» **About this exercise**
What lines below include the string "inMatrix"? Pick them out and copy them.

» **Records supplied**
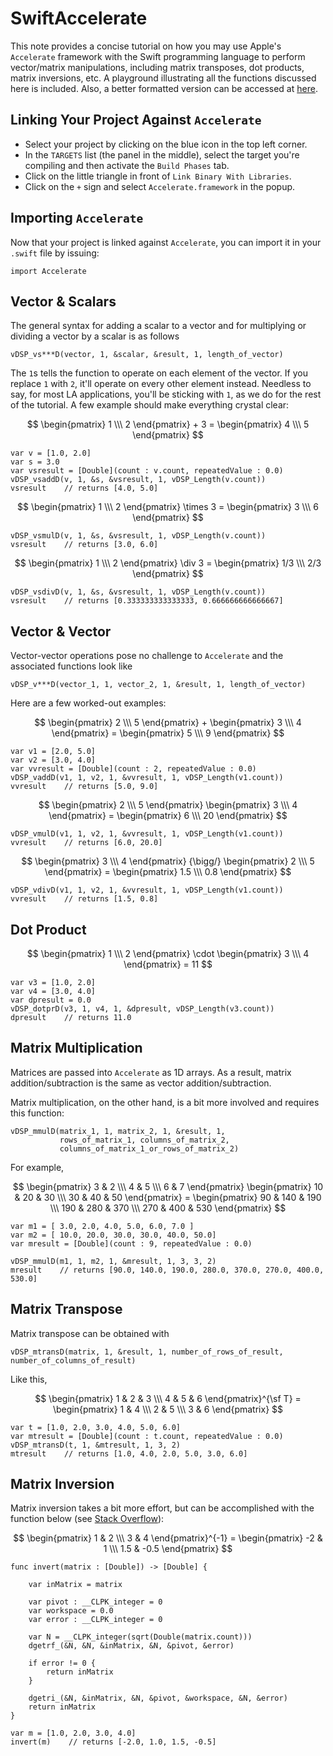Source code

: SwiftAccelerate
===============

This note provides a concise tutorial on how you may use Apple's `Accelerate` framework with the Swift programming language to perform vector/matrix manipulations, including matrix transposes, dot products, matrix inversions, etc. A playground illustrating all the functions discussed here is included. Also, a better formatted version can be accessed at [here](https://swift.versify-app.com/post/usehnl/). 

Linking Your Project Against `Accelerate`
-----------------------------------

* Select your project by clicking on the blue icon in the top left corner. 
* In the `TARGETS` list (the panel in the middle), select the target you're compiling and then activate the `Build Phases` tab. 
* Click on the little triangle in front of `Link Binary With Libraries`.
* Click on the `+` sign and select ``Accelerate.framework`` in the popup.


Importing `Accelerate`
--------------------

Now that your project is linked against `Accelerate`, you can import it in your `.swift` file by issuing:

    import Accelerate

Vector & Scalars
--------------

The general syntax for adding a scalar to a vector and for multiplying or dividing a vector by a scalar is as follows

    vDSP_vs***D(vector, 1, &scalar, &result, 1, length_of_vector)

The `1`s tells the function to operate on each element of the vector. If you replace `1` with `2`, it'll operate on every other element instead. Needless to say, for most LA applications, you'll be sticking with `1`, as we do for the rest of the tutorial. A few example should make everything crystal clear:

$$ \begin{pmatrix} 1 \\\ 2 \end{pmatrix} + 3 = \begin{pmatrix} 4 \\\ 5 \end{pmatrix} $$

    var v = [1.0, 2.0]
    var s = 3.0
    var vsresult = [Double](count : v.count, repeatedValue : 0.0)
    vDSP_vsaddD(v, 1, &s, &vsresult, 1, vDSP_Length(v.count))
    vsresult    // returns [4.0, 5.0]

$$ \begin{pmatrix} 1 \\\ 2 \end{pmatrix} \times 3 = \begin{pmatrix} 3 \\\ 6 \end{pmatrix} $$

    vDSP_vsmulD(v, 1, &s, &vsresult, 1, vDSP_Length(v.count))
    vsresult    // returns [3.0, 6.0]


$$ \begin{pmatrix} 1 \\\ 2 \end{pmatrix} \div 3 = \begin{pmatrix} 1/3 \\\ 2/3 \end{pmatrix} $$

    vDSP_vsdivD(v, 1, &s, &vsresult, 1, vDSP_Length(v.count))
    vsresult    // returns [0.333333333333333, 0.666666666666667]


Vector & Vector
--------------

Vector-vector operations pose no challenge to `Accelerate` and the associated functions look like 

    vDSP_v***D(vector_1, 1, vector_2, 1, &result, 1, length_of_vector)

Here are a few worked-out examples:

$$ \begin{pmatrix} 2 \\\ 5 \end{pmatrix} + \begin{pmatrix} 3 \\\ 4 \end{pmatrix} = \begin{pmatrix} 5 \\\ 9 \end{pmatrix} $$

    var v1 = [2.0, 5.0]
    var v2 = [3.0, 4.0]
    var vvresult = [Double](count : 2, repeatedValue : 0.0)
    vDSP_vaddD(v1, 1, v2, 1, &vvresult, 1, vDSP_Length(v1.count))
    vvresult    // returns [5.0, 9.0]

$$ \begin{pmatrix} 2 \\\ 5 \end{pmatrix}  \begin{pmatrix} 3 \\\ 4 \end{pmatrix} = \begin{pmatrix} 6 \\\ 20 \end{pmatrix} $$
    
    vDSP_vmulD(v1, 1, v2, 1, &vvresult, 1, vDSP_Length(v1.count))
    vvresult    // returns [6.0, 20.0]

$$ \begin{pmatrix} 3 \\\ 4 \end{pmatrix} {\bigg/} \begin{pmatrix} 2 \\\ 5 \end{pmatrix} = \begin{pmatrix} 1.5 \\\ 0.8 \end{pmatrix} $$

    
    vDSP_vdivD(v1, 1, v2, 1, &vvresult, 1, vDSP_Length(v1.count))
    vvresult    // returns [1.5, 0.8]

Dot Product
----------

$$ \begin{pmatrix} 1 \\\ 2 \end{pmatrix} \cdot \begin{pmatrix} 3 \\\ 4 \end{pmatrix} = 11 $$

    var v3 = [1.0, 2.0]
    var v4 = [3.0, 4.0]
    var dpresult = 0.0
    vDSP_dotprD(v3, 1, v4, 1, &dpresult, vDSP_Length(v3.count))
    dpresult    // returns 11.0

Matrix Multiplication
-----------------

Matrices are passed into `Accelerate` as 1D arrays. As a result, matrix addition/subtraction is the same as vector addition/subtraction.

Matrix multiplication, on the other hand, is a bit more involved and requires this function:

    vDSP_mmulD(matrix_1, 1, matrix_2, 1, &result, 1, 
               rows_of_matrix_1, columns_of_matrix_2, 
               columns_of_matrix_1_or_rows_of_matrix_2)

For example,

$$ \begin{pmatrix} 3 & 2 \\\ 4 & 5 \\\ 6 & 7 \end{pmatrix} \begin{pmatrix} 10 & 20 & 30 \\\ 30 & 40 & 50 \end{pmatrix} = \begin{pmatrix} 90 & 140 & 190 \\\ 190 & 280 & 370 \\\ 270 & 400 & 530 \end{pmatrix} $$
    
    var m1 = [ 3.0, 2.0, 4.0, 5.0, 6.0, 7.0 ]
    var m2 = [ 10.0, 20.0, 30.0, 30.0, 40.0, 50.0]
    var mresult = [Double](count : 9, repeatedValue : 0.0)

    vDSP_mmulD(m1, 1, m2, 1, &mresult, 1, 3, 3, 2)
    mresult    // returns [90.0, 140.0, 190.0, 280.0, 370.0, 270.0, 400.0, 530.0]


Matrix Transpose
--------------

Matrix transpose can be obtained with 

    vDSP_mtransD(matrix, 1, &result, 1, number_of_rows_of_result, number_of_columns_of_result)    

Like this,

$$ \begin{pmatrix} 1 & 2 & 3 \\\ 4 & 5 & 6 \end{pmatrix}^{\sf T} = \begin{pmatrix} 1 & 4 \\\ 2 & 5 \\\ 3 & 6 \end{pmatrix} $$

    var t = [1.0, 2.0, 3.0, 4.0, 5.0, 6.0]
    var mtresult = [Double](count : t.count, repeatedValue : 0.0)
    vDSP_mtransD(t, 1, &mtresult, 1, 3, 2)
    mtresult    // returns [1.0, 4.0, 2.0, 5.0, 3.0, 6.0]


Matrix Inversion
---------------

Matrix inversion takes a bit more effort, but can be accomplished with the function below (see [Stack Overflow](http://stackoverflow.com/questions/11282746/how-to-perform-matrix-inverse-operation-using-the-accelerate-framework)):

$$ \begin{pmatrix} 1 & 2 \\\ 3 & 4 \end{pmatrix}^{-1} = \begin{pmatrix} -2 & 1 \\\ 1.5 & -0.5 \end{pmatrix} $$
    

    func invert(matrix : [Double]) -> [Double] {
        
        var inMatrix = matrix
        
        var pivot : __CLPK_integer = 0
        var workspace = 0.0
        var error : __CLPK_integer = 0
        
        var N = __CLPK_integer(sqrt(Double(matrix.count)))
        dgetrf_(&N, &N, &inMatrix, &N, &pivot, &error)
        
        if error != 0 {
            return inMatrix
        }
        
        dgetri_(&N, &inMatrix, &N, &pivot, &workspace, &N, &error)
        return inMatrix
    }

    var m = [1.0, 2.0, 3.0, 4.0]
    invert(m)    // returns [-2.0, 1.0, 1.5, -0.5]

» **Exercise answer**
        var inMatrix = matrix
        dgetrf_(&N, &N, &inMatrix, &N, &pivot, &error)
            return inMatrix
        dgetri_(&N, &inMatrix, &N, &pivot, &workspace, &N, &error)
        return inMatrix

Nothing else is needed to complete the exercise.